Start of Block
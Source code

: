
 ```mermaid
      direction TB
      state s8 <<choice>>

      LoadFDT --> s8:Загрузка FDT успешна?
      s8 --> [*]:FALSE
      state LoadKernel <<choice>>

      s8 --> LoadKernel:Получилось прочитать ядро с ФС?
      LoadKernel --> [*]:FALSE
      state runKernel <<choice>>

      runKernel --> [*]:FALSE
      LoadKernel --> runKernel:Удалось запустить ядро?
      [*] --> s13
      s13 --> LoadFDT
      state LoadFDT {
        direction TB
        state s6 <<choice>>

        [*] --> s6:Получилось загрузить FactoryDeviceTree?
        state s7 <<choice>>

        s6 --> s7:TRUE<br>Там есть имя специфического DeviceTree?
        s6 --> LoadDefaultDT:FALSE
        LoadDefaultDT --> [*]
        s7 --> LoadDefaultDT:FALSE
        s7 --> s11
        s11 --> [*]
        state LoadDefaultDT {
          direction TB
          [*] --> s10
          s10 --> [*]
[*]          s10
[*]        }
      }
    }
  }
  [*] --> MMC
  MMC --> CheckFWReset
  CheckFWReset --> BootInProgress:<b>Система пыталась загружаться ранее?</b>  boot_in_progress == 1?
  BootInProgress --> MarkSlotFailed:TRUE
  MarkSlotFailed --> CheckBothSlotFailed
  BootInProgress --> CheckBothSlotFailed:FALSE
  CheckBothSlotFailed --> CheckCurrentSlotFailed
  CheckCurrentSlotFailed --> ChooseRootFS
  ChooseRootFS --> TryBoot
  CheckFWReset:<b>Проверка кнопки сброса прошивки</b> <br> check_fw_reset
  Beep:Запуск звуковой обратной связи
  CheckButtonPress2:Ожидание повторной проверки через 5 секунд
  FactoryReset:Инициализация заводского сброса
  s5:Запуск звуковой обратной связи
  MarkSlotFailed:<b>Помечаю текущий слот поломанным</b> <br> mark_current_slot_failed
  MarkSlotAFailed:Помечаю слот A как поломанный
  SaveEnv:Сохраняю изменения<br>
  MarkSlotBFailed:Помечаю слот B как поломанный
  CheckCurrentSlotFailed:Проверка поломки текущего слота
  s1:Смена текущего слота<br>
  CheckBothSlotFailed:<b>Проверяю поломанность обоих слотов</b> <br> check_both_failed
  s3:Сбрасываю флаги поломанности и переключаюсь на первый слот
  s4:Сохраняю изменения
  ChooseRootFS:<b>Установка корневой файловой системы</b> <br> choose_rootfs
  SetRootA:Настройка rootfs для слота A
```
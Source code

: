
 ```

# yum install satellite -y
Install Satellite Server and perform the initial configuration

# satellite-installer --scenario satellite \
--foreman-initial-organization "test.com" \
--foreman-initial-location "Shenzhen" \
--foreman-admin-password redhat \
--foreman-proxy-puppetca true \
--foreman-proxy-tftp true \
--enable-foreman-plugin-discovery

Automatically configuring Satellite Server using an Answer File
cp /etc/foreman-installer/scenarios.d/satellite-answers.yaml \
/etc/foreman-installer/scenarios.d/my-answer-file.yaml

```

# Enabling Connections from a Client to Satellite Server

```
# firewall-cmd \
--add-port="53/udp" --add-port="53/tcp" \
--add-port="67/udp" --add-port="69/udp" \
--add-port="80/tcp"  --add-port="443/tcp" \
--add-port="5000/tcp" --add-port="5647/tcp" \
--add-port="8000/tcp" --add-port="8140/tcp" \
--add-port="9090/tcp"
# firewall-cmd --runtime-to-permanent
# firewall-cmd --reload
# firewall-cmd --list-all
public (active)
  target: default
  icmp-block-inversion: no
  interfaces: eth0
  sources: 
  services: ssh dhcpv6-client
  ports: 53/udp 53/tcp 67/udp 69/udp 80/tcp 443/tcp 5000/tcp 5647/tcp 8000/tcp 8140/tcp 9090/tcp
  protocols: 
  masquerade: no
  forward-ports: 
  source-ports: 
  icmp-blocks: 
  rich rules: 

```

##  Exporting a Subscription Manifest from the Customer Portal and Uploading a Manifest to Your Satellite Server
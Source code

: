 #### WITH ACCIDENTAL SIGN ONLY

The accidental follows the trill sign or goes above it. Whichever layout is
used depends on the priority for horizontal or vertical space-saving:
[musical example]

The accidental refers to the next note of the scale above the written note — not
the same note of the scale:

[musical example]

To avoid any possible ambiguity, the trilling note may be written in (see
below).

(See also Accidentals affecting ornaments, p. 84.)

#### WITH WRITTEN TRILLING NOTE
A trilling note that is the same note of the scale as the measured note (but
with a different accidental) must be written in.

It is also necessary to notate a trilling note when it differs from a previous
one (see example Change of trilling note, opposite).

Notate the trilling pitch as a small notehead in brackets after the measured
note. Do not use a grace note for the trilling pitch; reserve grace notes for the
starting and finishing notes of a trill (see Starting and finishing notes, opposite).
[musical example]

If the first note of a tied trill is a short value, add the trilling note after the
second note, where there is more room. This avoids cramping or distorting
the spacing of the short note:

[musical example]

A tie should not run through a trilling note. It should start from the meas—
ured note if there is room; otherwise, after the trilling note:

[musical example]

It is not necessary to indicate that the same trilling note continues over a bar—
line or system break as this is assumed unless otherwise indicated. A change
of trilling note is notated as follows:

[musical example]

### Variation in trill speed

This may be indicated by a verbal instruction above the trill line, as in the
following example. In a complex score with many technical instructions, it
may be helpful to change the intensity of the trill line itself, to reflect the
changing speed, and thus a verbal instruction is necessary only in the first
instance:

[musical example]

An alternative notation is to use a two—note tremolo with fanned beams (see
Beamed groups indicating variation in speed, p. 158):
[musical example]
End of Block
**Your goal**
Could you reproduce all of the entries exactly as they appear?

**Reply**
Source code

:
 ```mermaid
      direction TB
      state s8 <<choice>>

      LoadFDT --> s8:Загрузка FDT успешна?
      s8 --> [*]:FALSE
      state LoadKernel <<choice>>

      s8 --> LoadKernel:Получилось прочитать ядро с ФС?
      LoadKernel --> [*]:FALSE
      state runKernel <<choice>>

      runKernel --> [*]:FALSE
      LoadKernel --> runKernel:Удалось запустить ядро?
      [*] --> s13
      s13 --> LoadFDT
      state LoadFDT {
        direction TB
        state s6 <<choice>>

        [*] --> s6:Получилось загрузить FactoryDeviceTree?
        state s7 <<choice>>

        s6 --> s7:TRUE<br>Там есть имя специфического DeviceTree?
        s6 --> LoadDefaultDT:FALSE
        LoadDefaultDT --> [*]
        s7 --> LoadDefaultDT:FALSE
        s7 --> s11
        s11 --> [*]
        state LoadDefaultDT {
          direction TB
          [*] --> s10
          s10 --> [*]
[*]          s10
[*]        }
      }
    }
  }
  [*] --> MMC
  MMC --> CheckFWReset
  CheckFWReset --> BootInProgress:<b>Система пыталась загружаться ранее?</b>  boot_in_progress == 1?
  BootInProgress --> MarkSlotFailed:TRUE
  MarkSlotFailed --> CheckBothSlotFailed
  BootInProgress --> CheckBothSlotFailed:FALSE
  CheckBothSlotFailed --> CheckCurrentSlotFailed
  CheckCurrentSlotFailed --> ChooseRootFS
  ChooseRootFS --> TryBoot
  CheckFWReset:<b>Проверка кнопки сброса прошивки</b> <br> check_fw_reset
  Beep:Запуск звуковой обратной связи
  CheckButtonPress2:Ожидание повторной проверки через 5 секунд
  FactoryReset:Инициализация заводского сброса
  s5:Запуск звуковой обратной связи
  MarkSlotFailed:<b>Помечаю текущий слот поломанным</b> <br> mark_current_slot_failed
  MarkSlotAFailed:Помечаю слот A как поломанный
  SaveEnv:Сохраняю изменения<br>
  MarkSlotBFailed:Помечаю слот B как поломанный
  CheckCurrentSlotFailed:Проверка поломки текущего слота
  s1:Смена текущего слота<br>
  CheckBothSlotFailed:<b>Проверяю поломанность обоих слотов</b> <br> check_both_failed
  s3:Сбрасываю флаги поломанности и переключаюсь на первый слот
  s4:Сохраняю изменения
  ChooseRootFS:<b>Установка корневой файловой системы</b> <br> choose_rootfs
  SetRootA:Настройка rootfs для слота A
```
Source code

:
 ```

# yum install satellite -y
Install Satellite Server and perform the initial configuration

# satellite-installer --scenario satellite \
--foreman-initial-organization "test.com" \
--foreman-initial-location "Shenzhen" \
--foreman-admin-password redhat \
--foreman-proxy-puppetca true \
--foreman-proxy-tftp true \
--enable-foreman-plugin-discovery

Automatically configuring Satellite Server using an Answer File
cp /etc/foreman-installer/scenarios.d/satellite-answers.yaml \
/etc/foreman-installer/scenarios.d/my-answer-file.yaml

```

# Enabling Connections from a Client to Satellite Server

```
# firewall-cmd \
--add-port="53/udp" --add-port="53/tcp" \
--add-port="67/udp" --add-port="69/udp" \
--add-port="80/tcp"  --add-port="443/tcp" \
--add-port="5000/tcp" --add-port="5647/tcp" \
--add-port="8000/tcp" --add-port="8140/tcp" \
--add-port="9090/tcp"
# firewall-cmd --runtime-to-permanent
# firewall-cmd --reload
# firewall-cmd --list-all
public (active)
  target: default
  icmp-block-inversion: no
  interfaces: eth0
  sources: 
  services: ssh dhcpv6-client
  ports: 53/udp 53/tcp 67/udp 69/udp 80/tcp 443/tcp 5000/tcp 5647/tcp 8000/tcp 8140/tcp 9090/tcp
  protocols: 
  masquerade: no
  forward-ports: 
  source-ports: 
  icmp-blocks: 
  rich rules: 

```

##  Exporting a Subscription Manifest from the Customer Portal and Uploading a Manifest to Your Satellite Server
Source code

: #### WITH ACCIDENTAL SIGN ONLY

The accidental follows the trill sign or goes above it. Whichever layout is
used depends on the priority for horizontal or vertical space-saving:
[musical example]

The accidental refers to the next note of the scale above the written note — not
the same note of the scale:

[musical example]

To avoid any possible ambiguity, the trilling note may be written in (see
below).

(See also Accidentals affecting ornaments, p. 84.)

#### WITH WRITTEN TRILLING NOTE
A trilling note that is the same note of the scale as the measured note (but
with a different accidental) must be written in.

It is also necessary to notate a trilling note when it differs from a previous
one (see example Change of trilling note, opposite).

Notate the trilling pitch as a small notehead in brackets after the measured
note. Do not use a grace note for the trilling pitch; reserve grace notes for the
starting and finishing notes of a trill (see Starting and finishing notes, opposite).
[musical example]

If the first note of a tied trill is a short value, add the trilling note after the
second note, where there is more room. This avoids cramping or distorting
the spacing of the short note:

[musical example]

A tie should not run through a trilling note. It should start from the meas—
ured note if there is room; otherwise, after the trilling note:

[musical example]

It is not necessary to indicate that the same trilling note continues over a bar—
line or system break as this is assumed unless otherwise indicated. A change
of trilling note is notated as follows:

[musical example]

### Variation in trill speed

This may be indicated by a verbal instruction above the trill line, as in the
following example. In a complex score with many technical instructions, it
may be helpful to change the intensity of the trill line itself, to reflect the
changing speed, and thus a verbal instruction is necessary only in the first
instance:

[musical example]

An alternative notation is to use a two—note tremolo with fanned beams (see
Beamed groups indicating variation in speed, p. 158):
[musical example]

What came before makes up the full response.